Where Is Your Faith?

Neal Pollard.

How many household conversations begin, “Where is my?” Women leave purses in restaurants, men leave their wallets in the other pants pocket, and kids are apt to leave just about anything anywhere. How many vacations begin with the family wondering where some vital item is, fearing that it is sitting at home and not packed in the suitcases?

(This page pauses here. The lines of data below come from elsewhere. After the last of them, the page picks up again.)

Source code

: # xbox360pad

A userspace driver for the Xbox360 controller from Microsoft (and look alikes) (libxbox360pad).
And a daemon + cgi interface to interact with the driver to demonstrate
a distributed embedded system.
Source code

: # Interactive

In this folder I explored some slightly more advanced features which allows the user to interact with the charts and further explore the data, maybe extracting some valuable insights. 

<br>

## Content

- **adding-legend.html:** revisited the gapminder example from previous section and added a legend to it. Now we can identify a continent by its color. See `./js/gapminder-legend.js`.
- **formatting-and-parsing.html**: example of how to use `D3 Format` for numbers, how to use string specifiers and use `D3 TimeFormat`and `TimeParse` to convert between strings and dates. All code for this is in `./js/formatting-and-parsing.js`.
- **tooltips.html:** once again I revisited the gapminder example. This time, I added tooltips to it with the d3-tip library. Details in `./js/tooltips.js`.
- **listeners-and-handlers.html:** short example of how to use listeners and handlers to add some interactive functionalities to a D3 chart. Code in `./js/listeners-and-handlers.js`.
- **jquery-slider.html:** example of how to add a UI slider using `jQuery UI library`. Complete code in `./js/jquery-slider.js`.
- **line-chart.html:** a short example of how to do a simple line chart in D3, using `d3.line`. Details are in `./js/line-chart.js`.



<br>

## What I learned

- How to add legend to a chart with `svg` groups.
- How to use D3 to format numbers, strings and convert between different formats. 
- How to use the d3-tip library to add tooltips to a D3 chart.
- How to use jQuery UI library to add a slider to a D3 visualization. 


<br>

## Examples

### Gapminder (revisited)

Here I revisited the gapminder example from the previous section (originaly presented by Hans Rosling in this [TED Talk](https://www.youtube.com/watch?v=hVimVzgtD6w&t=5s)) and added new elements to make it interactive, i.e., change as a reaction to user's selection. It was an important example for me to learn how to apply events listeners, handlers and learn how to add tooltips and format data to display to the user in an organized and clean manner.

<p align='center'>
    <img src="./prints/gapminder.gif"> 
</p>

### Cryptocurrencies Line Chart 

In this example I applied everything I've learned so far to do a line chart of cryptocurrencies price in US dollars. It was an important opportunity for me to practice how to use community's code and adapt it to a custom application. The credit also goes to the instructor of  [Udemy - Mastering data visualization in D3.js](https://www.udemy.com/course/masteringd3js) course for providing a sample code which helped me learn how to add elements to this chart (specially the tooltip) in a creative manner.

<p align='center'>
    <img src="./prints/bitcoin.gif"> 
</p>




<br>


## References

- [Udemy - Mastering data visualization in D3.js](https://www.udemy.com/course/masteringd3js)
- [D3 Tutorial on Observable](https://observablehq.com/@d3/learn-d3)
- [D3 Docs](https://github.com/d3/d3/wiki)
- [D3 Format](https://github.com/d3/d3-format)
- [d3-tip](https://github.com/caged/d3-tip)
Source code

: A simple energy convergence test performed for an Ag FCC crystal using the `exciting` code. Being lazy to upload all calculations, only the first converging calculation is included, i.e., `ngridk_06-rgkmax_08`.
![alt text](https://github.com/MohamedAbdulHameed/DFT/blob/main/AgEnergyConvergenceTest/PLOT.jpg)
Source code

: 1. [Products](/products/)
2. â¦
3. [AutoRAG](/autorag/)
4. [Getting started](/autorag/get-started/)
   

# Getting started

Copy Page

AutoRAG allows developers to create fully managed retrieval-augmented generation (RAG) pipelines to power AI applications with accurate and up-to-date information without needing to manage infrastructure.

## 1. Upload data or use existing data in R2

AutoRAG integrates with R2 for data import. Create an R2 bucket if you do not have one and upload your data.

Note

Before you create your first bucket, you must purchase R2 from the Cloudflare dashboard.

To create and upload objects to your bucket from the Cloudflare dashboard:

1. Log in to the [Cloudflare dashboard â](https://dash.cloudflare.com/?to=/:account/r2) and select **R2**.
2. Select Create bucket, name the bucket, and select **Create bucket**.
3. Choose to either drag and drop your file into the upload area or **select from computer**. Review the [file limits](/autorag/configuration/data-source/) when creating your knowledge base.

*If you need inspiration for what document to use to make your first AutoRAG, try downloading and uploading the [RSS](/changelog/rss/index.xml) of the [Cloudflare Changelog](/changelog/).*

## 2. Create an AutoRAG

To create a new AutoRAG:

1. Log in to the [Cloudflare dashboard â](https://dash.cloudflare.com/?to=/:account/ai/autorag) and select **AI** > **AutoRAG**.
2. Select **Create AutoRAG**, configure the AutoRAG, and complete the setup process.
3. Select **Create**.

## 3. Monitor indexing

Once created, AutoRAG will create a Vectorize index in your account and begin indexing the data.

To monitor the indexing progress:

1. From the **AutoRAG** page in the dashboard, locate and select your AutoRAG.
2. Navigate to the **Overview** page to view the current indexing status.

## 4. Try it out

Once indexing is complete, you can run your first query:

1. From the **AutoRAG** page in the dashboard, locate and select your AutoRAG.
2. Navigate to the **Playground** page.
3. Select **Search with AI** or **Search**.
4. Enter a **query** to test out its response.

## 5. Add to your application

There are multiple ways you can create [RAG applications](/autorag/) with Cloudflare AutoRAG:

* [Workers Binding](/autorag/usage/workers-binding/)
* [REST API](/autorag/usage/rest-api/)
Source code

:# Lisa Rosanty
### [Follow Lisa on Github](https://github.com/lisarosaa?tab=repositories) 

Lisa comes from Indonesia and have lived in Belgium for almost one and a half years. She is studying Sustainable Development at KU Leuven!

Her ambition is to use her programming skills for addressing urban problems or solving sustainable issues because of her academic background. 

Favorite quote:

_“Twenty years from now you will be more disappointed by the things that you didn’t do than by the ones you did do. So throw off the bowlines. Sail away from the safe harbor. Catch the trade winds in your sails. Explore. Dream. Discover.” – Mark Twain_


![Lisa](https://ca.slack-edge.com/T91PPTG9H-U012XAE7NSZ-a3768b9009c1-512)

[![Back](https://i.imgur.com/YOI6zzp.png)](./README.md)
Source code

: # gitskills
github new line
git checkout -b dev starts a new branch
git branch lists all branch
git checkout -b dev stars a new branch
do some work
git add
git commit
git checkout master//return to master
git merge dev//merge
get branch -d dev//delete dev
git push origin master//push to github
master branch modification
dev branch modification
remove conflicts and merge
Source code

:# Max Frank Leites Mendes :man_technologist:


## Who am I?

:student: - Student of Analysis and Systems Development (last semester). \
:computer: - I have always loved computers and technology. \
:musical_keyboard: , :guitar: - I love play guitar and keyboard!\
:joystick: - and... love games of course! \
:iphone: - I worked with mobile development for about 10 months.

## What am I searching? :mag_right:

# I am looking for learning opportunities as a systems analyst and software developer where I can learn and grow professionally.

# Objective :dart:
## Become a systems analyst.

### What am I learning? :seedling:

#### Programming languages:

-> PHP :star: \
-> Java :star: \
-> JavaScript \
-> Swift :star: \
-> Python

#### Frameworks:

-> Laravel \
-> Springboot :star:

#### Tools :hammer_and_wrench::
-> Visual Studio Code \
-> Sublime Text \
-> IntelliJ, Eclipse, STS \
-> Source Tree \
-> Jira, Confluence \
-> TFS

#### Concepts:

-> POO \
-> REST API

The disciples had just heard Jesus deliver some powerful lessons (Luke 8:10- 21) and now they were heading across the lake from Galilee to the country of the Gerasenes. En route, while Jesus slept, a fierce windstorm descends and rocks their little boat. In a panic, they awaken Jesus, pleading, “Master, Master, we are perishing!” (Luke 8:24). Jesus calms the storm and subsequently their fears, but He admonishes them, “Where is your faith?” (Luke 8:26).

That is a fair question. They had just heard the Master teacher doing His usual, masterful job (Luke 7:22-28, 31-36; etc.) and seen Him do some incredible miracles (Luke 7:1-10; 11-15; etc.). Between disembarking and the present distress, where did their faith go? The question Jesus asked His disciples is a fair question for each of us today. “Where is your faith?”

IS IT LOST (Luke 18:1ff)? Jesus positively teaches a parable about this in His story about the widow and the unjust judge. The woman was persistent and the judge, who feared neither God nor man, granted her petition due to her tenacious pursuit. Jesus makes application by asking, “When the Son of Man comes, will He really find faith on the earth?” (Luke 18:8). It is possible for any one of us to lose our faith. The parable of the sower and the soils shows that people can lose their faith as a consequence of both good times and bad times (cf. Luke 8:11ff). It is equally tragic to see people lose their faith just a few steps into their spiritual journey, several miles down the road, or especially near the end of the road!

 IS IT HIDDEN (Luke 8:16)? Jesus demonstrates how ludicrous a view hidden faith is from heaven’s vantage point by illustrating it this way: “No one, when he has lit a lamp, covers it with a vessel or puts it under a bed” (Luke 8:16a). His point is that light is not doing its job when it is covered, and our faith is not doing its job when it is covered. There will be many settings throughout life when being a Christian and standing up for the Lord will not be popular, admired, or congratulated. What will we do with our faith in such circumstances?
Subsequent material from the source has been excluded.